• YOUR ASSIGNMENT: Since pictures are not wanted, repeat only the text of the records, word for word.

____________________

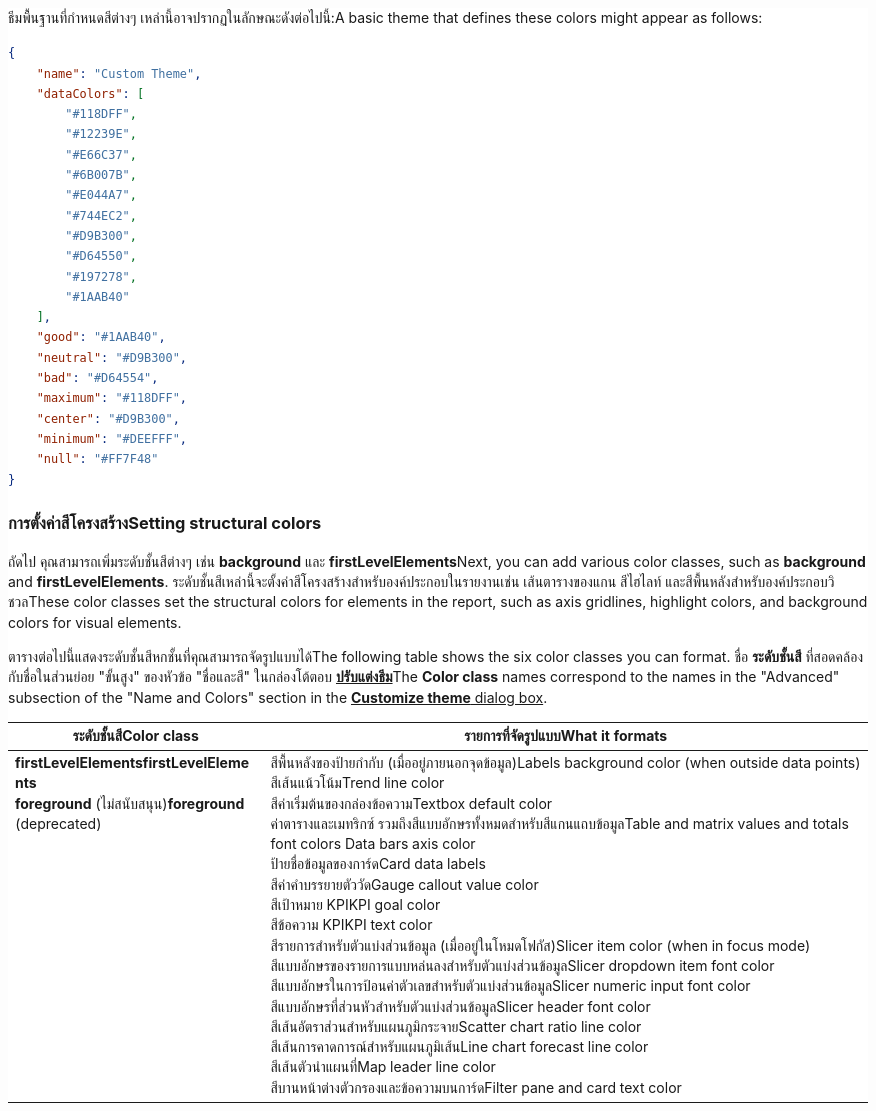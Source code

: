 <span data-ttu-id="fe957-317">ธีมพื้นฐานที่กำหนดสีต่างๆ เหล่านี้อาจปรากฏในลักษณะดังต่อไปนี้:</span><span class="sxs-lookup"><span data-stu-id="fe957-317">A basic theme that defines these colors might appear as follows:</span></span>

```json
{
    "name": "Custom Theme",
    "dataColors": [
        "#118DFF",
        "#12239E",
        "#E66C37",
        "#6B007B",
        "#E044A7",
        "#744EC2",
        "#D9B300",
        "#D64550",
        "#197278",
        "#1AAB40"
    ],
    "good": "#1AAB40",
    "neutral": "#D9B300",
    "bad": "#D64554",
    "maximum": "#118DFF",
    "center": "#D9B300",
    "minimum": "#DEEFFF",
    "null": "#FF7F48"
}
```

### <a name="setting-structural-colors"></a><span data-ttu-id="fe957-318">การตั้งค่าสีโครงสร้าง</span><span class="sxs-lookup"><span data-stu-id="fe957-318">Setting structural colors</span></span>

<span data-ttu-id="fe957-319">ถัดไป คุณสามารถเพิ่มระดับชั้นสีต่างๆ เช่น **background** และ **firstLevelElements**</span><span class="sxs-lookup"><span data-stu-id="fe957-319">Next, you can add various color classes, such as **background** and **firstLevelElements**.</span></span> <span data-ttu-id="fe957-320">ระดับชั้นสีเหล่านี้จะตั้งค่าสีโครงสร้างสำหรับองค์ประกอบในรายงานเช่น เส้นตารางของแกน สีไฮไลท์ และสีพื้นหลังสำหรับองค์ประกอบวิชวล</span><span class="sxs-lookup"><span data-stu-id="fe957-320">These color classes set the structural colors for elements in the report, such as axis gridlines, highlight colors, and background colors for visual elements.</span></span>

<span data-ttu-id="fe957-321">ตารางต่อไปนี้แสดงระดับชั้นสีหกชั้นที่คุณสามารถจัดรูปแบบได้</span><span class="sxs-lookup"><span data-stu-id="fe957-321">The following table shows the six color classes you can format.</span></span>  <span data-ttu-id="fe957-322">ชื่อ **ระดับชั้นสี** ที่สอดคล้องกับชื่อในส่วนย่อย "ขั้นสูง" ของหัวข้อ "ชื่อและสี" ในกล่องโต้ตอบ [**ปรับแต่งธีม**](#create-and-customize-a-theme-in-power-bi-desktop)</span><span class="sxs-lookup"><span data-stu-id="fe957-322">The **Color class** names correspond to the names in the "Advanced" subsection of the "Name and Colors" section in the [**Customize theme** dialog box](#create-and-customize-a-theme-in-power-bi-desktop).</span></span>

|<span data-ttu-id="fe957-323">ระดับชั้นสี</span><span class="sxs-lookup"><span data-stu-id="fe957-323">Color class</span></span>  |<span data-ttu-id="fe957-324">รายการที่จัดรูปแบบ</span><span class="sxs-lookup"><span data-stu-id="fe957-324">What it formats</span></span>  |
|---------|---------|
| <span data-ttu-id="fe957-325">**firstLevelElements**</span><span class="sxs-lookup"><span data-stu-id="fe957-325">**firstLevelElements**</span></span> <br> <span data-ttu-id="fe957-326">**foreground**    (ไม่สนับสนุน)</span><span class="sxs-lookup"><span data-stu-id="fe957-326">**foreground**    (deprecated)</span></span> | <span data-ttu-id="fe957-327">สีพื้นหลังของป้ายกำกับ (เมื่ออยู่ภายนอกจุดข้อมูล)</span><span class="sxs-lookup"><span data-stu-id="fe957-327">Labels background color (when outside data points)</span></span> <br> <span data-ttu-id="fe957-328">สีเส้นแน้วโน้ม</span><span class="sxs-lookup"><span data-stu-id="fe957-328">Trend line color</span></span> <br>  <span data-ttu-id="fe957-329">สีค่าเริ่มต้นของกล่องข้อความ</span><span class="sxs-lookup"><span data-stu-id="fe957-329">Textbox default color</span></span> <br> <span data-ttu-id="fe957-330">ค่าตารางและเมทริกซ์ รวมถึงสีแบบอักษรทั้งหมดสำหรับสีแกนแถบข้อมูล</span><span class="sxs-lookup"><span data-stu-id="fe957-330">Table and matrix values and totals font colors Data bars axis color</span></span> <br> <span data-ttu-id="fe957-331">ป้ายชื่อข้อมูลของการ์ด</span><span class="sxs-lookup"><span data-stu-id="fe957-331">Card data labels</span></span> <br> <span data-ttu-id="fe957-332">สีค่าคำบรรยายตัววัด</span><span class="sxs-lookup"><span data-stu-id="fe957-332">Gauge callout value color</span></span> <br> <span data-ttu-id="fe957-333">สีเป้าหมาย KPI</span><span class="sxs-lookup"><span data-stu-id="fe957-333">KPI goal color</span></span> <br>  <span data-ttu-id="fe957-334">สีข้อความ KPI</span><span class="sxs-lookup"><span data-stu-id="fe957-334">KPI text color</span></span> <br> <span data-ttu-id="fe957-335">สีรายการสำหรับตัวแบ่งส่วนข้อมูล (เมื่ออยู่ในโหมดโฟกัส)</span><span class="sxs-lookup"><span data-stu-id="fe957-335">Slicer item color (when in focus mode)</span></span>  <br> <span data-ttu-id="fe957-336">สีแบบอักษรของรายการแบบหล่นลงสำหรับตัวแบ่งส่วนข้อมูล</span><span class="sxs-lookup"><span data-stu-id="fe957-336">Slicer dropdown item font color</span></span> <br> <span data-ttu-id="fe957-337">สีแบบอักษรในการป้อนค่าตัวเลขสำหรับตัวแบ่งส่วนข้อมูล</span><span class="sxs-lookup"><span data-stu-id="fe957-337">Slicer numeric input font color</span></span> <br> <span data-ttu-id="fe957-338">สีแบบอักษรที่ส่วนหัวสำหรับตัวแบ่งส่วนข้อมูล</span><span class="sxs-lookup"><span data-stu-id="fe957-338">Slicer header font color</span></span> <br> <span data-ttu-id="fe957-339">สีเส้นอัตราส่วนสำหรับแผนภูมิกระจาย</span><span class="sxs-lookup"><span data-stu-id="fe957-339">Scatter chart ratio line color</span></span> <br> <span data-ttu-id="fe957-340">สีเส้นการคาดการณ์สำหรับแผนภูมิเส้น</span><span class="sxs-lookup"><span data-stu-id="fe957-340">Line chart forecast line color</span></span> <br> <span data-ttu-id="fe957-341">สีเส้นตัวนำแผนที่</span><span class="sxs-lookup"><span data-stu-id="fe957-341">Map leader line color</span></span> <br> <span data-ttu-id="fe957-342">สีบานหน้าต่างตัวกรองและข้อความบนการ์ด</span><span class="sxs-lookup"><span data-stu-id="fe957-342">Filter pane and card text color</span></span>|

____________________

• ANSWER BOX:
Source code

: <span data-ttu-id="fe957-317">ธีมพื้นฐานที่กำหนดสีต่างๆ เหล่านี้อาจปรากฏในลักษณะดังต่อไปนี้:</span><span class="sxs-lookup"><span data-stu-id="fe957-317">A basic theme that defines these colors might appear as follows:</span></span>

```json
{
    "name": "Custom Theme",
    "dataColors": [
        "#118DFF",
        "#12239E",
        "#E66C37",
        "#6B007B",
        "#E044A7",
        "#744EC2",
        "#D9B300",
        "#D64550",
        "#197278",
        "#1AAB40"
    ],
    "good": "#1AAB40",
    "neutral": "#D9B300",
    "bad": "#D64554",
    "maximum": "#118DFF",
    "center": "#D9B300",
    "minimum": "#DEEFFF",
    "null": "#FF7F48"
}
```

### <a name="setting-structural-colors"></a><span data-ttu-id="fe957-318">การตั้งค่าสีโครงสร้าง</span><span class="sxs-lookup"><span data-stu-id="fe957-318">Setting structural colors</span></span>

<span data-ttu-id="fe957-319">ถัดไป คุณสามารถเพิ่มระดับชั้นสีต่างๆ เช่น **background** และ **firstLevelElements**</span><span class="sxs-lookup"><span data-stu-id="fe957-319">Next, you can add various color classes, such as **background** and **firstLevelElements**.</span></span> <span data-ttu-id="fe957-320">ระดับชั้นสีเหล่านี้จะตั้งค่าสีโครงสร้างสำหรับองค์ประกอบในรายงานเช่น เส้นตารางของแกน สีไฮไลท์ และสีพื้นหลังสำหรับองค์ประกอบวิชวล</span><span class="sxs-lookup"><span data-stu-id="fe957-320">These color classes set the structural colors for elements in the report, such as axis gridlines, highlight colors, and background colors for visual elements.</span></span>

<span data-ttu-id="fe957-321">ตารางต่อไปนี้แสดงระดับชั้นสีหกชั้นที่คุณสามารถจัดรูปแบบได้</span><span class="sxs-lookup"><span data-stu-id="fe957-321">The following table shows the six color classes you can format.</span></span>  <span data-ttu-id="fe957-322">ชื่อ **ระดับชั้นสี** ที่สอดคล้องกับชื่อในส่วนย่อย "ขั้นสูง" ของหัวข้อ "ชื่อและสี" ในกล่องโต้ตอบ [**ปรับแต่งธีม**](#create-and-customize-a-theme-in-power-bi-desktop)</span><span class="sxs-lookup"><span data-stu-id="fe957-322">The **Color class** names correspond to the names in the "Advanced" subsection of the "Name and Colors" section in the [**Customize theme** dialog box](#create-and-customize-a-theme-in-power-bi-desktop).</span></span>

|<span data-ttu-id="fe957-323">ระดับชั้นสี</span><span class="sxs-lookup"><span data-stu-id="fe957-323">Color class</span></span>  |<span data-ttu-id="fe957-324">รายการที่จัดรูปแบบ</span><span class="sxs-lookup"><span data-stu-id="fe957-324">What it formats</span></span>  |
|---------|---------|
| <span data-ttu-id="fe957-325">**firstLevelElements**</span><span class="sxs-lookup"><span data-stu-id="fe957-325">**firstLevelElements**</span></span> <br> <span data-ttu-id="fe957-326">**foreground**    (ไม่สนับสนุน)</span><span class="sxs-lookup"><span data-stu-id="fe957-326">**foreground**    (deprecated)</span></span> | <span data-ttu-id="fe957-327">สีพื้นหลังของป้ายกำกับ (เมื่ออยู่ภายนอกจุดข้อมูล)</span><span class="sxs-lookup"><span data-stu-id="fe957-327">Labels background color (when outside data points)</span></span> <br> <span data-ttu-id="fe957-328">สีเส้นแน้วโน้ม</span><span class="sxs-lookup"><span data-stu-id="fe957-328">Trend line color</span></span> <br>  <span data-ttu-id="fe957-329">สีค่าเริ่มต้นของกล่องข้อความ</span><span class="sxs-lookup"><span data-stu-id="fe957-329">Textbox default color</span></span> <br> <span data-ttu-id="fe957-330">ค่าตารางและเมทริกซ์ รวมถึงสีแบบอักษรทั้งหมดสำหรับสีแกนแถบข้อมูล</span><span class="sxs-lookup"><span data-stu-id="fe957-330">Table and matrix values and totals font colors Data bars axis color</span></span> <br> <span data-ttu-id="fe957-331">ป้ายชื่อข้อมูลของการ์ด</span><span class="sxs-lookup"><span data-stu-id="fe957-331">Card data labels</span></span> <br> <span data-ttu-id="fe957-332">สีค่าคำบรรยายตัววัด</span><span class="sxs-lookup"><span data-stu-id="fe957-332">Gauge callout value color</span></span> <br> <span data-ttu-id="fe957-333">สีเป้าหมาย KPI</span><span class="sxs-lookup"><span data-stu-id="fe957-333">KPI goal color</span></span> <br>  <span data-ttu-id="fe957-334">สีข้อความ KPI</span><span class="sxs-lookup"><span data-stu-id="fe957-334">KPI text color</span></span> <br> <span data-ttu-id="fe957-335">สีรายการสำหรับตัวแบ่งส่วนข้อมูล (เมื่ออยู่ในโหมดโฟกัส)</span><span class="sxs-lookup"><span data-stu-id="fe957-335">Slicer item color (when in focus mode)</span></span>  <br> <span data-ttu-id="fe957-336">สีแบบอักษรของรายการแบบหล่นลงสำหรับตัวแบ่งส่วนข้อมูล</span><span class="sxs-lookup"><span data-stu-id="fe957-336">Slicer dropdown item font color</span></span> <br> <span data-ttu-id="fe957-337">สีแบบอักษรในการป้อนค่าตัวเลขสำหรับตัวแบ่งส่วนข้อมูล</span><span class="sxs-lookup"><span data-stu-id="fe957-337">Slicer numeric input font color</span></span> <br> <span data-ttu-id="fe957-338">สีแบบอักษรที่ส่วนหัวสำหรับตัวแบ่งส่วนข้อมูล</span><span class="sxs-lookup"><span data-stu-id="fe957-338">Slicer header font color</span></span> <br> <span data-ttu-id="fe957-339">สีเส้นอัตราส่วนสำหรับแผนภูมิกระจาย</span><span class="sxs-lookup"><span data-stu-id="fe957-339">Scatter chart ratio line color</span></span> <br> <span data-ttu-id="fe957-340">สีเส้นการคาดการณ์สำหรับแผนภูมิเส้น</span><span class="sxs-lookup"><span data-stu-id="fe957-340">Line chart forecast line color</span></span> <br> <span data-ttu-id="fe957-341">สีเส้นตัวนำแผนที่</span><span class="sxs-lookup"><span data-stu-id="fe957-341">Map leader line color</span></span> <br> <span data-ttu-id="fe957-342">สีบานหน้าต่างตัวกรองและข้อความบนการ์ด</span><span class="sxs-lookup"><span data-stu-id="fe957-342">Filter pane and card text color</span></span>|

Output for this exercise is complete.